__PROVIDED DATA__:
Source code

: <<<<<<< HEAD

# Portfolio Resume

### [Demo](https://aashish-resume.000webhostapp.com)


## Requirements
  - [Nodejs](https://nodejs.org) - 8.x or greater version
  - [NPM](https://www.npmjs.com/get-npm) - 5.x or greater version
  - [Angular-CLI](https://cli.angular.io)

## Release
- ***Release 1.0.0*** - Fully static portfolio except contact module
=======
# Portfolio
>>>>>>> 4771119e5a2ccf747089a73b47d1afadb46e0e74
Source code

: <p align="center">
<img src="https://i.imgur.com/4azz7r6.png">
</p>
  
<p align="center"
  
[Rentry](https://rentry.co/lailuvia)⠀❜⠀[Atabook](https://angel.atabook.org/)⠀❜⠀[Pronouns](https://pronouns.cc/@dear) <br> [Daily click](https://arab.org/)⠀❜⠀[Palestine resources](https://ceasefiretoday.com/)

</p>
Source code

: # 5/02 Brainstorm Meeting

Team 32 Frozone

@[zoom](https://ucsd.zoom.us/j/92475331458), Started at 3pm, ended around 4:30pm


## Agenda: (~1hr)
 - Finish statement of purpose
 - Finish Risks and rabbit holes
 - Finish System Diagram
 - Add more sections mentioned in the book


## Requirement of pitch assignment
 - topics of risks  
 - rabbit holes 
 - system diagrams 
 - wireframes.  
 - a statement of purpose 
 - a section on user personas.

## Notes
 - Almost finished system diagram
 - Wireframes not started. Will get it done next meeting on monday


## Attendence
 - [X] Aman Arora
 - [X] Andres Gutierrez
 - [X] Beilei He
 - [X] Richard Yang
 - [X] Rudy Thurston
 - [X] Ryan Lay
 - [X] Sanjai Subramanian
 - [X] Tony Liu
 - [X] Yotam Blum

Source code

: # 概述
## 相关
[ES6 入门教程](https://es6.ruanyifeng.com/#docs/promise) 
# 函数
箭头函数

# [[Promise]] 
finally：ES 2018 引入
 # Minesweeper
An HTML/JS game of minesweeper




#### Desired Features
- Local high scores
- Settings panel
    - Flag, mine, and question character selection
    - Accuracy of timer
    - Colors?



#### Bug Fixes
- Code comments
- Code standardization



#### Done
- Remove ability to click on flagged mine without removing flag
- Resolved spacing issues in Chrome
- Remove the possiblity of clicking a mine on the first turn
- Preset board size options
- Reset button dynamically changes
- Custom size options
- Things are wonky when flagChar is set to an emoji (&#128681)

__YOUR OBJECTIVE__:
Write the data out in full, matching every line exactly.

__SOLUTION TO THIS TASK__:
Source code

: <<<<<<< HEAD

# Portfolio Resume

### [Demo](https://aashish-resume.000webhostapp.com)


## Requirements
  - [Nodejs](https://nodejs.org) - 8.x or greater version
  - [NPM](https://www.npmjs.com/get-npm) - 5.x or greater version
  - [Angular-CLI](https://cli.angular.io)

## Release
- ***Release 1.0.0*** - Fully static portfolio except contact module
=======
# Portfolio
>>>>>>> 4771119e5a2ccf747089a73b47d1afadb46e0e74
Source code

: <p align="center">
<img src="https://i.imgur.com/4azz7r6.png">
</p>
  
<p align="center"
  
[Rentry](https://rentry.co/lailuvia)⠀❜⠀[Atabook](https://angel.atabook.org/)⠀❜⠀[Pronouns](https://pronouns.cc/@dear) <br> [Daily click](https://arab.org/)⠀❜⠀[Palestine resources](https://ceasefiretoday.com/)

</p>
Source code

: # 5/02 Brainstorm Meeting

Team 32 Frozone

@[zoom](https://ucsd.zoom.us/j/92475331458), Started at 3pm, ended around 4:30pm


## Agenda: (~1hr)
 - Finish statement of purpose
 - Finish Risks and rabbit holes
 - Finish System Diagram
 - Add more sections mentioned in the book


## Requirement of pitch assignment
 - topics of risks  
 - rabbit holes 
 - system diagrams 
 - wireframes.  
 - a statement of purpose 
 - a section on user personas.

## Notes
 - Almost finished system diagram
 - Wireframes not started. Will get it done next meeting on monday


## Attendence
 - [X] Aman Arora
 - [X] Andres Gutierrez
 - [X] Beilei He
 - [X] Richard Yang
 - [X] Rudy Thurston
 - [X] Ryan Lay
 - [X] Sanjai Subramanian
 - [X] Tony Liu
 - [X] Yotam Blum

Source code

: # 概述
## 相关
[ES6 入门教程](https://es6.ruanyifeng.com/#docs/promise) 
# 函数
箭头函数

# [[Promise]] 
finally：ES 2018 引入
 # Minesweeper
An HTML/JS game of minesweeper




#### Desired Features
- Local high scores
- Settings panel
    - Flag, mine, and question character selection
    - Accuracy of timer
    - Colors?



#### Bug Fixes
- Code comments
- Code standardization



#### Done
- Remove ability to click on flagged mine without removing flag
- Resolved spacing issues in Chrome
- Remove the possiblity of clicking a mine on the first turn
- Preset board size options
- Reset button dynamically changes
- Custom size options
- Things are wonky when flagChar is set to an emoji (&#128681)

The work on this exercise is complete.